L’orientamento dei giudici statunitensi è d’altra parte in linea con i più recenti studi scientifici in materia. Nello scorso mese di febbraio, un gruppo di ricercatori delle università di Berkeley e Seattle, assieme alla Icahn School of Medicine di New York, ha pubblicato un’analisi sulla rivista scientifica ScienceDirect. Secondo la quale il rischio di linfomi cresce del 41% tra i lavoratori più esposti al glifosato.

Nel caso di Hardeman, quella che si è conclusa è infatti la prima parte del processo. Nel corso della quale i magistrati hanno valutato unicamente gli elementi scientifici apportati dalle due parti in causa. In una seconda fase – come riferito dal quotidiano francese Le Monde – verranno esaminate le eventuali pressioni esercitate dalla Monsanto al fine di influenzare le agenzie di controllo e gli scienziati, con l’obiettivo di nascondere la pericolosità del glifosato.

“Opinione pubblica manipolata sul glifosato”

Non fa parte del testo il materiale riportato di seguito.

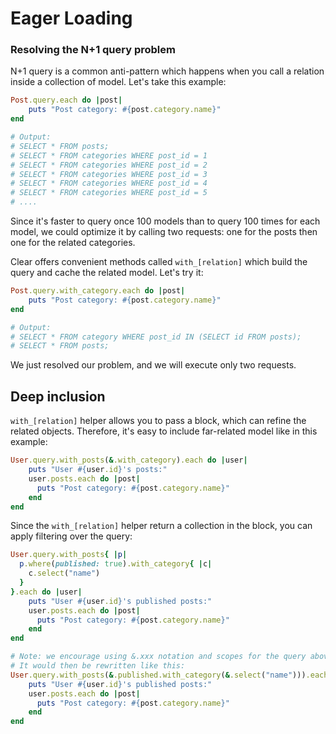 # Eager Loading

### Resolving the N+1 query problem

N+1 query is a common anti-pattern which happens when you call a relation inside a collection of model. Let's take this example:

```ruby
Post.query.each do |post|
    puts "Post category: #{post.category.name}" 
end

# Output:
# SELECT * FROM posts;
# SELECT * FROM categories WHERE post_id = 1
# SELECT * FROM categories WHERE post_id = 2
# SELECT * FROM categories WHERE post_id = 3
# SELECT * FROM categories WHERE post_id = 4
# SELECT * FROM categories WHERE post_id = 5
# ....
```

Since it's  faster to query once 100 models than to query 100 times for each model, we could optimize it by calling two requests: one for the posts then one for the related categories.

Clear offers convenient methods called `with_[relation]` which build the query and cache the related model. Let's try it:

```ruby
Post.query.with_category.each do |post|
    puts "Post category: #{post.category.name}" 
end

# Output:
# SELECT * FROM category WHERE post_id IN (SELECT id FROM posts);
# SELECT * FROM posts;
```

We just resolved our problem, and we will execute only two requests.

## Deep inclusion

`with_[relation]` helper allows you to pass a block, which can refine the related objects. Therefore, it's easy to include far-related model like in this example:

```ruby
User.query.with_posts(&.with_category).each do |user|
    puts "User #{user.id}'s posts:"
    user.posts.each do |post|
      puts "Post category: #{post.category.name}"
    end
end
```

Since the `with_[relation]` helper return a collection in the block, you can apply filtering over the query:

```ruby
User.query.with_posts{ |p|  
  p.where(published: true).with_category{ |c| 
    c.select("name")
  } 
}.each do |user|
    puts "User #{user.id}'s published posts:"
    user.posts.each do |post|
      puts "Post category: #{post.category.name}"
    end
end

# Note: we encourage using &.xxx notation and scopes for the query above. 
# It would then be rewritten like this:
User.query.with_posts(&.published.with_category(&.select("name"))).each do |user|
    puts "User #{user.id}'s published posts:"
    user.posts.each do |post|
      puts "Post category: #{post.category.name}"
    end
end
```

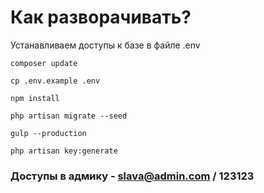 # Как разворачивать?

Устанавливаем доступы к базе в файле .env

```
composer update

cp .env.example .env

npm install

php artisan migrate --seed

gulp --production

php artisan key:generate
```

### Доступы в адмику - slava@admin.com / 123123


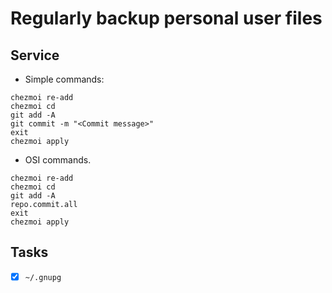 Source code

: # Regularly backup personal user files
## Service
* Simple commands:
```
chezmoi re-add
chezmoi cd
git add -A
git commit -m "<Commit message>"
exit
chezmoi apply
```
* OSI commands.
```
chezmoi re-add
chezmoi cd
git add -A
repo.commit.all
exit
chezmoi apply
```
## Tasks
* [x] `~/.gnupg`
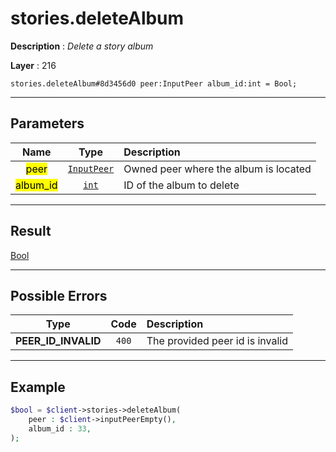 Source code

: # stories.deleteAlbum

**Description** : *Delete a story album*

**Layer** : 216

```tl
stories.deleteAlbum#8d3456d0 peer:InputPeer album_id:int = Bool;
```

---

## Parameters

| Name | Type | Description |
| :---: | :---: | :--- |
| <mark>peer</mark> | [`InputPeer`](type/InputPeer) | Owned peer where the album is located |
| <mark>album_id</mark> | [`int`](type/int) | ID of the album to delete |

---

## Result

[Bool](type/Bool)

---

## Possible Errors

| Type | Code | Description |
| :---: | :---: | :--- |
| **PEER_ID_INVALID** | `400` | The provided peer id is invalid |

---

## Example

```php
$bool = $client->stories->deleteAlbum(
	peer : $client->inputPeerEmpty(),
	album_id : 33,
);
``` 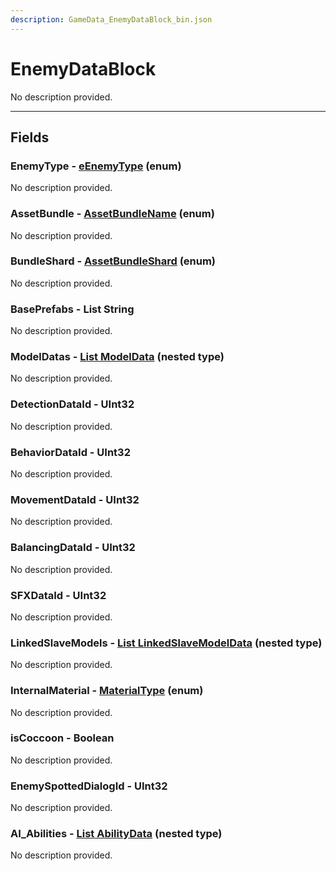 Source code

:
 ```yaml
---
description: GameData_EnemyDataBlock_bin.json
---
```


# EnemyDataBlock

No description provided.

***

## Fields

### EnemyType - [eEnemyType](../enum-types.md#eenemytype) (enum)

No description provided.

### AssetBundle - [AssetBundleName](../enum-types.md#assetbundlename) (enum)

No description provided.

### BundleShard - [AssetBundleShard](../enum-types.md#assetbundleshard) (enum)

No description provided.

### BasePrefabs - List String

No description provided.

### ModelDatas - [List ModelData](../nested-types/modeldata.md) (nested type)

No description provided.

### DetectionDataId - UInt32

No description provided.

### BehaviorDataId - UInt32

No description provided.

### MovementDataId - UInt32

No description provided.

### BalancingDataId - UInt32

No description provided.

### SFXDataId - UInt32

No description provided.

### LinkedSlaveModels - [List LinkedSlaveModelData](../nested-types/linkedslavemodeldata.md) (nested type)

No description provided.

### InternalMaterial - [MaterialType](../enum-types.md#materialtype) (enum)

No description provided.

### isCoccoon - Boolean

No description provided.

### EnemySpottedDialogId - UInt32

No description provided.

### AI_Abilities - [List AbilityData](../nested-types/abilitydata.md) (nested type)

No description provided.
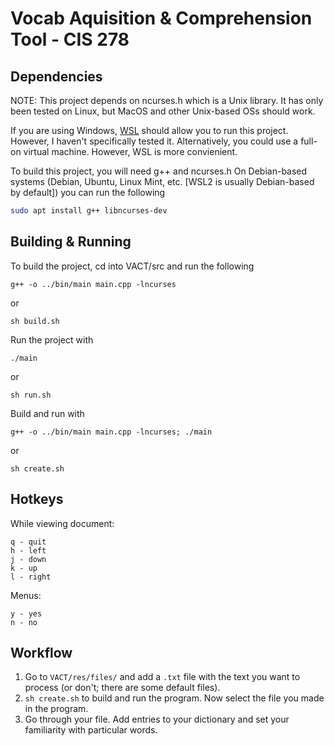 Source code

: # Vocab Aquisition & Comprehension Tool - CIS 278

## Dependencies
NOTE: This project depends on ncurses.h which is a Unix library. It has only been tested on Linux, but MacOS and other Unix-based OSs should work. 

If you are using Windows, [WSL](https://learn.microsoft.com/en-us/windows/wsl/install) should allow you to run this project. However, I haven't specifically tested it. Alternatively, you could use a full-on virtual machine. However, WSL is more convienient.

To build this project, you will need g++ and ncurses.h
On Debian-based systems (Debian, Ubuntu, Linux Mint, etc. [WSL2 is usually Debian-based by default]) you can run the following
```bash
sudo apt install g++ libncurses-dev
```

## Building & Running
To build the project, cd into VACT/src and run the following

```g++ -o ../bin/main main.cpp -lncurses```

or

```sh build.sh```

Run the project with

```./main```

or 

```sh run.sh```

Build and run with 

```g++ -o ../bin/main main.cpp -lncurses; ./main```

or

```sh create.sh```


## Hotkeys
While viewing document:
```
q - quit
h - left
j - down
k - up
l - right
```

Menus:
```
y - yes
n - no
```
## Workflow
1. Go to ```VACT/res/files/``` and add a ```.txt``` file with the text you want to process (or don't; there are some default files).
2. ```sh create.sh``` to build and run the program. Now select the file you made in the program.
3. Go through your file. Add entries to your dictionary and set your familiarity with particular words.
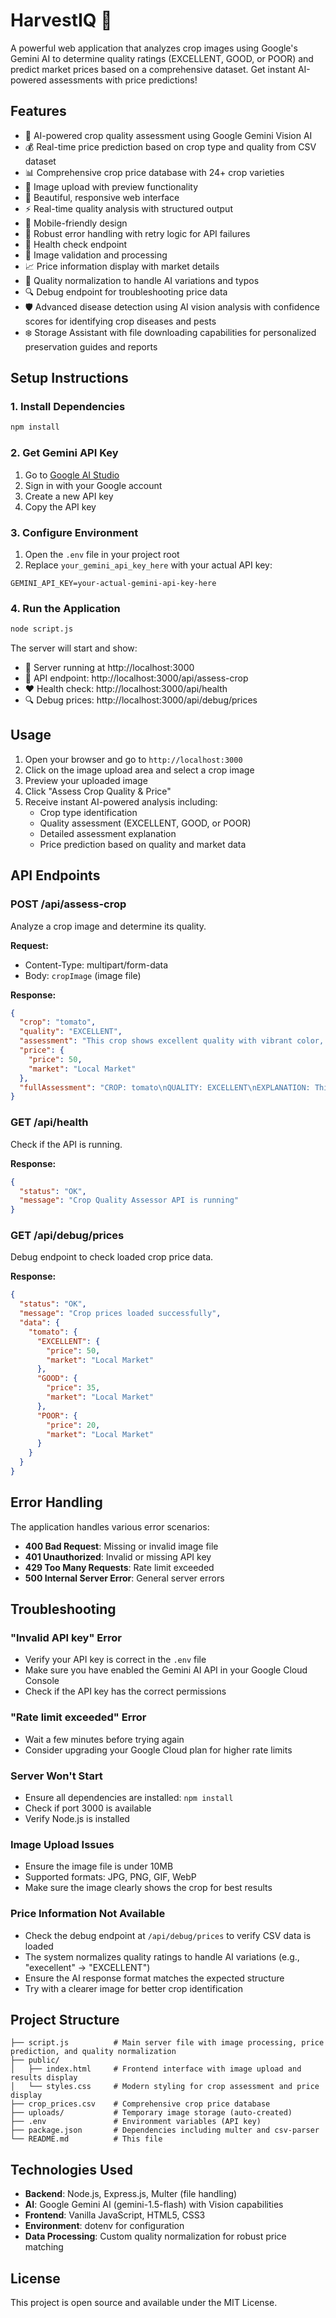 # HarvestIQ 🌾

A powerful web application that analyzes crop images using Google's Gemini AI to determine quality ratings (EXCELLENT, GOOD, or POOR) and predict market prices based on a comprehensive dataset. Get instant AI-powered assessments with price predictions!

## Features

- 🌾 AI-powered crop quality assessment using Google Gemini Vision AI
- 💰 Real-time price prediction based on crop type and quality from CSV dataset
- 📊 Comprehensive crop price database with 24+ crop varieties
- 📸 Image upload with preview functionality
- 🎨 Beautiful, responsive web interface
- ⚡ Real-time quality analysis with structured output
- 📱 Mobile-friendly design
- 🔧 Robust error handling with retry logic for API failures
- 🏥 Health check endpoint
- 🎯 Image validation and processing
- 📈 Price information display with market details
- 🔄 Quality normalization to handle AI variations and typos
- 🔍 Debug endpoint for troubleshooting price data
- 🛡️ Advanced disease detection using AI vision analysis with confidence scores for identifying crop diseases and pests
- ❄️ Storage Assistant with file downloading capabilities for personalized preservation guides and reports

## Setup Instructions

### 1. Install Dependencies

```bash
npm install
```

### 2. Get Gemini API Key

1. Go to [Google AI Studio](https://makersuite.google.com/app/apikey)
2. Sign in with your Google account
3. Create a new API key
4. Copy the API key

### 3. Configure Environment

1. Open the `.env` file in your project root
2. Replace `your_gemini_api_key_here` with your actual API key:

```env
GEMINI_API_KEY=your-actual-gemini-api-key-here
```

### 4. Run the Application

```bash
node script.js
```

The server will start and show:
- 🚀 Server running at http://localhost:3000
- 🌾 API endpoint: http://localhost:3000/api/assess-crop
- ❤️ Health check: http://localhost:3000/api/health
- 🔍 Debug prices: http://localhost:3000/api/debug/prices

## Usage

1. Open your browser and go to `http://localhost:3000`
2. Click on the image upload area and select a crop image
3. Preview your uploaded image
4. Click "Assess Crop Quality & Price"
5. Receive instant AI-powered analysis including:
   - Crop type identification
   - Quality assessment (EXCELLENT, GOOD, or POOR)
   - Detailed assessment explanation
   - Price prediction based on quality and market data

## API Endpoints

### POST /api/assess-crop
Analyze a crop image and determine its quality.

**Request:**
- Content-Type: multipart/form-data
- Body: `cropImage` (image file)

**Response:**
```json
{
  "crop": "tomato",
  "quality": "EXCELLENT",
  "assessment": "This crop shows excellent quality with vibrant color, perfect shape, and no visible defects. The produce appears fresh and healthy with optimal ripeness.",
  "price": {
    "price": 50,
    "market": "Local Market"
  },
  "fullAssessment": "CROP: tomato\nQUALITY: EXCELLENT\nEXPLANATION: This crop shows excellent quality with vibrant color, perfect shape, and no visible defects. The produce appears fresh and healthy with optimal ripeness."
}
```

### GET /api/health
Check if the API is running.

**Response:**
```json
{
  "status": "OK",
  "message": "Crop Quality Assessor API is running"
}
```

### GET /api/debug/prices
Debug endpoint to check loaded crop price data.

**Response:**
```json
{
  "status": "OK",
  "message": "Crop prices loaded successfully",
  "data": {
    "tomato": {
      "EXCELLENT": {
        "price": 50,
        "market": "Local Market"
      },
      "GOOD": {
        "price": 35,
        "market": "Local Market"
      },
      "POOR": {
        "price": 20,
        "market": "Local Market"
      }
    }
  }
}
```

## Error Handling

The application handles various error scenarios:

- **400 Bad Request**: Missing or invalid image file
- **401 Unauthorized**: Invalid or missing API key
- **429 Too Many Requests**: Rate limit exceeded
- **500 Internal Server Error**: General server errors

## Troubleshooting

### "Invalid API key" Error
- Verify your API key is correct in the `.env` file
- Make sure you have enabled the Gemini AI API in your Google Cloud Console
- Check if the API key has the correct permissions

### "Rate limit exceeded" Error
- Wait a few minutes before trying again
- Consider upgrading your Google Cloud plan for higher rate limits

### Server Won't Start
- Ensure all dependencies are installed: `npm install`
- Check if port 3000 is available
- Verify Node.js is installed

### Image Upload Issues
- Ensure the image file is under 10MB
- Supported formats: JPG, PNG, GIF, WebP
- Make sure the image clearly shows the crop for best results

### Price Information Not Available
- Check the debug endpoint at `/api/debug/prices` to verify CSV data is loaded
- The system normalizes quality ratings to handle AI variations (e.g., "execellent" → "EXCELLENT")
- Ensure the AI response format matches the expected structure
- Try with a clearer image for better crop identification

## Project Structure

```
├── script.js          # Main server file with image processing, price prediction, and quality normalization
├── public/
│   ├── index.html     # Frontend interface with image upload and results display
│   └── styles.css     # Modern styling for crop assessment and price display
├── crop_prices.csv    # Comprehensive crop price database
├── uploads/           # Temporary image storage (auto-created)
├── .env               # Environment variables (API key)
├── package.json       # Dependencies including multer and csv-parser
└── README.md          # This file
```

## Technologies Used

- **Backend**: Node.js, Express.js, Multer (file handling)
- **AI**: Google Gemini AI (gemini-1.5-flash) with Vision capabilities
- **Frontend**: Vanilla JavaScript, HTML5, CSS3
- **Environment**: dotenv for configuration
- **Data Processing**: Custom quality normalization for robust price matching

## License

This project is open source and available under the MIT License.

“Siamo delusi dalla decisione, ma continuiamo a credere fermamente nel fatto che la scienza possa confermare che l’erbicida non è cancerogeno. Crediamo che gli elementi presentati per la seconda fase del processo dimostreranno l’appropriatezza della condotta della Monsanto”, ha commentato un portavoce del colosso dell’agrochimica.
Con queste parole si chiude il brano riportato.